Big Data Terminologies
Listing here only required terminologies
Layers -- Combination of Storage and Compute separations for data store, processing (includes transformation), consumption and reporting purpose.
Data Ingestion -- Extract data from source and store it across layers in data lake. Data can be Pull or Push from source.
Data Orchestration -- Includes connections to source & target, mappings, transformations and other functionalities (logging, alerting, notification, auditing) etc
Batch Data Load -- The data that can be created, stored, processed, analyzed, and visualized on scheduled basis (daily, weekly....) is known as real-time data.
Real Time Data Load -- The data that can be created, stored, processed, analyzed, and visualized instantly i.e. in milliseconds, is known as real-time data.
Near Real Time Data Load -- The data that can be created, stored, processed, analyzed, and visualized with short delay (hourly, per x mins), is known as real-time data.
Latency -- Delay in process and/or transfer the data. Low latency is fast data, high latency is slow data.
Ingress -- Data transfer from outside of your network or region.
Egress -- Data transfer to outside of your network or region.
VM -- Virtual machine e.g. remote machine which is accessible using RDP/SSH.
Storage -- Disk / web service to store data in any format.
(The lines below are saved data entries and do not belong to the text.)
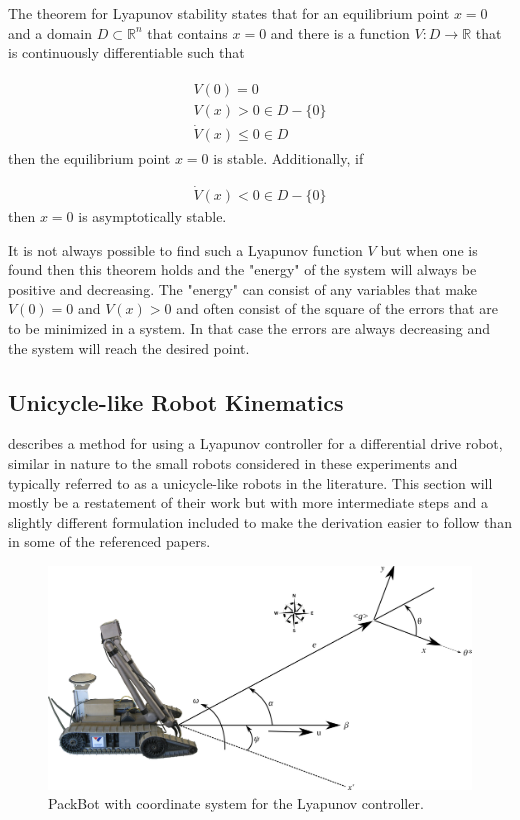 The theorem for Lyapunov stability states that for an equilibrium point $x=0$ and a domain $D\subset\mathbb{R}^n$ that contains $x=0$ and there is a function $V:D\to\mathbb{R}$ that is continuously differentiable such that

\begin{align}
\label{eq:lyapunovTheorem}
\begin{split}
V(0) = 0 \\
V(x) > 0 \in D-\{0\} \\
\dot{V}(x) \leq 0 \in D
\end{split}
\end{align}
then the equilibrium point $x=0$ is stable. Additionally, if

\begin{align}
\label{eq:lyapunovAsymptoticStability}
\dot{V}(x) < 0 \in D - \{0\}
\end{align}
then $x=0$ is asymptotically stable.

It is not always possible to find such a Lyapunov function $V$ but when one is found then this theorem holds and the "energy" of the system will always be positive and decreasing. The "energy" can consist of any variables that make $V(0) = 0$ and $V(x) > 0$ and often consist of the square of the errors that are to be minimized in a system. In that case the errors are always decreasing and the system will reach the desired point.

\subsection{Unicycle-like Robot Kinematics}
\label{sec:unicycleKinematics}
\cite{Rusu05RobotuxLyapunov,Aicardi_UnicycleLyapunov95} describes a method for using a Lyapunov controller for a differential drive robot, similar in nature to the small robots considered in these experiments and typically referred to as a unicycle-like robots in the literature. This section will mostly be a restatement of their work but with more intermediate steps and a slightly different formulation included to make the derivation easier to follow than in some of the referenced papers.

\begin{figure}[ht!]
	\centering
	\includegraphics[width=.95\textwidth]{images/packbotlyapunov}
	\caption{PackBot with coordinate system for the Lyapunov controller.}
	\label{fig:pblyapunov}
\end{figure}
Includes file storage, http storage, queues, shared drives anything where we store data
Compute -- Use of CPU, memory and IO. e.g. Data movement/job trigger requires processing power. Databricks & VM are example compute.
ELT -- Extract Load Transform
Spark -- A engine developed on Unix system (generally bundled with Hadoop) for data processing with high power and speed. We will learn detailed on this in upcoming courses.
NoSQL -- Data which is not relational or does not have fixed schema. E.g. Bicycle and truck are vehicles having different properties are stored in same database in NoSQL format.
PaaS -- Platform as a Service -- Example is you use SQL server which is available on internet and you need not to manage (installation, patching etc). You only connect to SQL server and fire queries (and little bit of user management).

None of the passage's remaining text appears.